Please or Register to create posts and topics.

Codd 1970 'domain' does not mean Date 2016 'type' [was: burble about Date's IM]

PreviousPage 22 of 22

Lexical parsing -- lexxing -- is fundamentally the process of categorising substrings. It's all about substrings.

I no longer know what point is at issue, so I'll state my case and exit stage left.

  • A lexer is something that consumes a stream of characters and emits a stream of tokens.
  • A token has a type (kind) and may have a value (of some internal compiler type). It may have incidental information, not required for the language definition but useful in various ways.
  • There is no required relationship of any kind between portions (substrings) of an input stream and tokens.
  • There is no required relationship of any kind between how the lexer assigns a value to a token and the operation of any runtime library function.
  • Later stages of the compiler are solely responsible for any conversions between token type (kind) and language types. No substrings involved.

The output of a typical lexxer is a stream of token/substring pairs. For some operations, the substring is ignored or elided. E.g., we see '+' as a substring of the input stream and categorise it as token type PLUS; we can throw away the '+' substring. Keyword tokens don't need to preserve their corresponding source substrings, nor do comment tokens unless the language supports "smart" comments, but the substrings associated with most other tokens are crucial for obtaining specific identifiers and values.

There are no substrings. It's all an illusion. I have a compiler that reads a 10 line program, generates and compiles over a million tokens, and not a substring in sight.

Language parsers are indeed typically defined in terms of token types rather than substrings (because the lexical parser is defined in terms of substring recognition, and has done that work for us) but that doesn't mean it's not about substrings. It is. It's all about substrings. We simply abstract them away at the appropriate level, but keep them as needed for identifiers, selecting values, etc.

Though some languages do more lexical parser heavy-lifting than others. In a language like FORTH, the global lexical parser only (as I recall) effectively identifies lexical types 'number' and 'word'. Everything else is up to the individual words to handle.

My recollection is that FORTH has two types of token: words and integers. Words are translated into pointer-to-code, integers are translated into push-value-on-stack (I think there are hex and dec modes). Some words are parsers, executing immediately and reading directly from the input stream. The lexer is minimalist, to say the least. The input is very much about substrings, but they don't survive. If there is a SELECTOR, it doesn't get to see any substrings.

Andl - A New Database Language - andl.org
Quote from dandl on March 22, 2020, 1:40 am

Lexical parsing -- lexxing -- is fundamentally the process of categorising substrings.
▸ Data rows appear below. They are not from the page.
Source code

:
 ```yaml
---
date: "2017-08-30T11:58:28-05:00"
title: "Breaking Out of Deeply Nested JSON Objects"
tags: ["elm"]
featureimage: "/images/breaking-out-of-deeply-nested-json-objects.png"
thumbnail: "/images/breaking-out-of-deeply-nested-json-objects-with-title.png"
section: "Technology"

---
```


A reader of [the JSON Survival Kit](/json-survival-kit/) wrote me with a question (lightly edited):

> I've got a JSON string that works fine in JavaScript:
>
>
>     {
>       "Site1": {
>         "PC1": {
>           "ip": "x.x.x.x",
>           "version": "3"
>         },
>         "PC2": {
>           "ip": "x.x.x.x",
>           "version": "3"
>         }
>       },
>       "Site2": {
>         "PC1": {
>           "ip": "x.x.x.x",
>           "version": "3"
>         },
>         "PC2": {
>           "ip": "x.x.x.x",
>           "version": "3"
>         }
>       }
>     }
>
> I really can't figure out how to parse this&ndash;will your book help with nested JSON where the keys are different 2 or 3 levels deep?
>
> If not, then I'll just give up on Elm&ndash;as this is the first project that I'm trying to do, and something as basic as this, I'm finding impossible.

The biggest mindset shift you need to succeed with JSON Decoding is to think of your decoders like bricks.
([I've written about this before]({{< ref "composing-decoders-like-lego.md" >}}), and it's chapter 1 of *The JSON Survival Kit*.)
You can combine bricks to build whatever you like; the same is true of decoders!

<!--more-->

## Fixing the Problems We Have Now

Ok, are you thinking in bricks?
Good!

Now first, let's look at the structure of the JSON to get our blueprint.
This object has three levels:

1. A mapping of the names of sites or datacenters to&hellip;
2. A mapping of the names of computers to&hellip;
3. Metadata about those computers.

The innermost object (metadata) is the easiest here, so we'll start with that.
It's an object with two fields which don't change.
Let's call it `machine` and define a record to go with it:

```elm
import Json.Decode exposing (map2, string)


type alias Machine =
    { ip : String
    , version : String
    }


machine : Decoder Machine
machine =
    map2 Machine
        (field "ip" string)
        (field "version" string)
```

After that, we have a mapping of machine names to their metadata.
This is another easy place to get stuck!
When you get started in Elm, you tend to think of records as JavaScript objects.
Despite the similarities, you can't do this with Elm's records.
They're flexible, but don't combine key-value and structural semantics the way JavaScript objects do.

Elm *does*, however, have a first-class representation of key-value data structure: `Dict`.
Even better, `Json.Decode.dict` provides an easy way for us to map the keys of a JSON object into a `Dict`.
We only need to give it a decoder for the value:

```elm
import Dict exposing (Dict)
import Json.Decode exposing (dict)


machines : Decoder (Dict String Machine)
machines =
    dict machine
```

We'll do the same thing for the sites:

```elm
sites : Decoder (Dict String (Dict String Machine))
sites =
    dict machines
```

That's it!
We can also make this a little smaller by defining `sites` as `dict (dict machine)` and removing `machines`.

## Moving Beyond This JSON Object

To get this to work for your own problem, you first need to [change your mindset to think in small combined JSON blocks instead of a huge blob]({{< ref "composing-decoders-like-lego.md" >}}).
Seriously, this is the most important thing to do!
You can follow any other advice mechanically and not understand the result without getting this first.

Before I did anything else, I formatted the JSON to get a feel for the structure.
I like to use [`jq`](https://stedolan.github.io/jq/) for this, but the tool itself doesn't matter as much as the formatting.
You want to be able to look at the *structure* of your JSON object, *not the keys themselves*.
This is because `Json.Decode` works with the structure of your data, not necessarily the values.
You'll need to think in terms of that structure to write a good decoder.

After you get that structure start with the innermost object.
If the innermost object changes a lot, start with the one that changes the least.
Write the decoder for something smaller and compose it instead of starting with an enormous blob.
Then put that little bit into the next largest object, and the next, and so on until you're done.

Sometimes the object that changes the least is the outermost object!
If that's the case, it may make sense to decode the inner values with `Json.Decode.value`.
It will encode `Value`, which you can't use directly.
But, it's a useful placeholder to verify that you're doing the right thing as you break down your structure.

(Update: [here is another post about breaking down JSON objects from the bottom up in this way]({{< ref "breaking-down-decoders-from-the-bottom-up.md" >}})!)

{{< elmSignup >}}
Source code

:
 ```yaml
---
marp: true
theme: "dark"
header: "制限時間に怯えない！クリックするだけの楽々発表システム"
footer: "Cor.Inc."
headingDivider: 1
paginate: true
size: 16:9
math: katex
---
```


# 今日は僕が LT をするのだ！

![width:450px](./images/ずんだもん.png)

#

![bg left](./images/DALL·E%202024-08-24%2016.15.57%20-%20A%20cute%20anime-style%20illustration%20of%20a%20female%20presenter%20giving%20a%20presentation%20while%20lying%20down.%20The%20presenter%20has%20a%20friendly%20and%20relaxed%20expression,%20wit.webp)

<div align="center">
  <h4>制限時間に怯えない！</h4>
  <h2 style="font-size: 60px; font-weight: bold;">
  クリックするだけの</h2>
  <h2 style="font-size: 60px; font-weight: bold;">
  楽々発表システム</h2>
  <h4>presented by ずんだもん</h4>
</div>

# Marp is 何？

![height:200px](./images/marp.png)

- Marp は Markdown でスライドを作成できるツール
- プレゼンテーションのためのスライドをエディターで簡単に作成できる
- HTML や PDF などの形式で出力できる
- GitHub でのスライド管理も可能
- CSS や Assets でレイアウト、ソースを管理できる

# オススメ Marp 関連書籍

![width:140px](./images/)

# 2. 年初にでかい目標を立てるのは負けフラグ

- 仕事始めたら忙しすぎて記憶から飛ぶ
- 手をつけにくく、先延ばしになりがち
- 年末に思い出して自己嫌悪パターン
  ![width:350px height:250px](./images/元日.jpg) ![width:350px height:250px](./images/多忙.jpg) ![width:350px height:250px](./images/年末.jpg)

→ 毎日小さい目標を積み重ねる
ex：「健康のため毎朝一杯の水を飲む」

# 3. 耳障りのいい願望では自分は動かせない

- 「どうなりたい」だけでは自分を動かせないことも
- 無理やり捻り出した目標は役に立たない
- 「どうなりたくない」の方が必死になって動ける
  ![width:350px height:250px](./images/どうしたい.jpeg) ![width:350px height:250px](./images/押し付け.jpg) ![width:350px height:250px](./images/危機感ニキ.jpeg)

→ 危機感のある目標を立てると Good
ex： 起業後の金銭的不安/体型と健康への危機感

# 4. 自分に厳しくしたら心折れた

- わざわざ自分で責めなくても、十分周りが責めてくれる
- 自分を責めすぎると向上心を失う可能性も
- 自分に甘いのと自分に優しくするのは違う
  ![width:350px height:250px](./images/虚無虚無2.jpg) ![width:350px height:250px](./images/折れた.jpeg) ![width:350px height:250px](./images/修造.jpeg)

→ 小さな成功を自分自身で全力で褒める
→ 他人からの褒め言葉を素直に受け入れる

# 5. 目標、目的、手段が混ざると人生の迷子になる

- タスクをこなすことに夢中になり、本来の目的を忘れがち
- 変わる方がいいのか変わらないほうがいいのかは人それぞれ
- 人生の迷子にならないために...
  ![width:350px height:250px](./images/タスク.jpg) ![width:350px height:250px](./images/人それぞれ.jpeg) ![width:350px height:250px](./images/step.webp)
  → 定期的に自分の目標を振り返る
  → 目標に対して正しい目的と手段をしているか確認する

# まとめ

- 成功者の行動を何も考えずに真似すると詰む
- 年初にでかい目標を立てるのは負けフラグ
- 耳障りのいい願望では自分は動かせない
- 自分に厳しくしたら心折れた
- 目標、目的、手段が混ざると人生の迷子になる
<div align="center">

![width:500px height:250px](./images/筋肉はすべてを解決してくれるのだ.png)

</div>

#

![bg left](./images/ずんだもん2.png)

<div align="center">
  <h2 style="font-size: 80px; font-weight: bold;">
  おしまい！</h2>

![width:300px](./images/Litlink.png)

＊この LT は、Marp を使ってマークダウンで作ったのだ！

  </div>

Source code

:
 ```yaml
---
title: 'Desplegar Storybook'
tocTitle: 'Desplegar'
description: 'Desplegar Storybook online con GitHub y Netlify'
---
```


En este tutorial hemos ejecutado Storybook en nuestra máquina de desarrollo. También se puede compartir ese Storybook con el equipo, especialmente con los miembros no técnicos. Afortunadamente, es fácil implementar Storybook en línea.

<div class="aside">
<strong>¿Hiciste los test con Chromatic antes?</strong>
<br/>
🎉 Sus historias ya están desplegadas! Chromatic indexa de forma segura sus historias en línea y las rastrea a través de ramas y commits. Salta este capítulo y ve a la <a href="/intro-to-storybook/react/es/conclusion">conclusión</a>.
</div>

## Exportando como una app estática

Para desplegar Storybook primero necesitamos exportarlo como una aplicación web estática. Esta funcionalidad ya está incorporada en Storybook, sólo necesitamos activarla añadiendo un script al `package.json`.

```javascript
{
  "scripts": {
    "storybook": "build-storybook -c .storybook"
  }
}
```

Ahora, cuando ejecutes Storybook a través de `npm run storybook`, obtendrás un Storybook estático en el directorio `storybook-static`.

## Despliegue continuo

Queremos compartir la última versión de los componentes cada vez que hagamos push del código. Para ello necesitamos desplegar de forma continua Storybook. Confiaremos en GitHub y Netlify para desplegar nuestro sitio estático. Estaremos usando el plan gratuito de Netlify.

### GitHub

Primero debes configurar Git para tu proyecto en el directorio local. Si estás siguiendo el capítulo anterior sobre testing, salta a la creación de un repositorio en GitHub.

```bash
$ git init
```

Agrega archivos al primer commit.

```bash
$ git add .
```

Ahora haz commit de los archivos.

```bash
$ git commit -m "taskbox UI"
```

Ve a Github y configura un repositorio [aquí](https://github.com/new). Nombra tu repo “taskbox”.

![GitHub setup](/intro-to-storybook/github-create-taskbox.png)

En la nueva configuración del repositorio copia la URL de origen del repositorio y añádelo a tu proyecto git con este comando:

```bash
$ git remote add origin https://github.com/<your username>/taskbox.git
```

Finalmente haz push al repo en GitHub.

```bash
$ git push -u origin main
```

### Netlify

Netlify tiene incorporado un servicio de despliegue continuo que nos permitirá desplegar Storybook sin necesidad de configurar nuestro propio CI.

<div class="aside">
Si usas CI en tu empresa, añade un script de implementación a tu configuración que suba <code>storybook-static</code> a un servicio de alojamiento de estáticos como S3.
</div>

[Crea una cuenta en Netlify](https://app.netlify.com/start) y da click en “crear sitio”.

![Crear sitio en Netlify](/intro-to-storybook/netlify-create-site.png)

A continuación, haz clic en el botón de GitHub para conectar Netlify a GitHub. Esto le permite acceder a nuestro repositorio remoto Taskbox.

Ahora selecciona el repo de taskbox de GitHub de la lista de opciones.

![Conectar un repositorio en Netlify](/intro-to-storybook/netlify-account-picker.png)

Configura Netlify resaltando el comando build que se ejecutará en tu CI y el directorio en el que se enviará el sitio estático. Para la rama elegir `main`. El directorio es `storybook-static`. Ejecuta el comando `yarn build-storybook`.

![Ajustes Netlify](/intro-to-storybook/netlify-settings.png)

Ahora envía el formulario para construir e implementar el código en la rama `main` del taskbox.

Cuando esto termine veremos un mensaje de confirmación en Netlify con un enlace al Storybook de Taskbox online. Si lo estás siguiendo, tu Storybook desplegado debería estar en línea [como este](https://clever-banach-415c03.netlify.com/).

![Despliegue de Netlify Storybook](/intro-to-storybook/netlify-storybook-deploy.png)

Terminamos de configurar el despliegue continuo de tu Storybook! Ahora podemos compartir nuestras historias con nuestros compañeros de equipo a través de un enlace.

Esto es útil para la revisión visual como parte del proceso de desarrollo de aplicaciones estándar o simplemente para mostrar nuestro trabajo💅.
It's all about substrings.

I no longer know what point is at issue, so I'll state my case and exit stage left.

  • A lexer is something that consumes a stream of characters and emits a stream of tokens.
  • A token has a type (kind) and may have a value (of some internal compiler type). It may have incidental information, not required for the language definition but useful in various ways.
  • There is no required relationship of any kind between portions (substrings) of an input stream and tokens.
  • There is no required relationship of any kind between how the lexer assigns a value to a token and the operation of any runtime library function.
  • Later stages of the compiler are solely responsible for any conversions between token type (kind) and language types. No substrings involved.

The output of a typical lexxer is a stream of token/substring pairs. For some operations, the substring is ignored or elided. E.g., we see '+' as a substring of the input stream and categorise it as token type PLUS; we can throw away the '+' substring. Keyword tokens don't need to preserve their corresponding source substrings, nor do comment tokens unless the language supports "smart" comments, but the substrings associated with most other tokens are crucial for obtaining specific identifiers and values.

There are no substrings. It's all an illusion. I have a compiler that reads a 10 line program, generates and compiles over a million tokens, and not a substring in sight.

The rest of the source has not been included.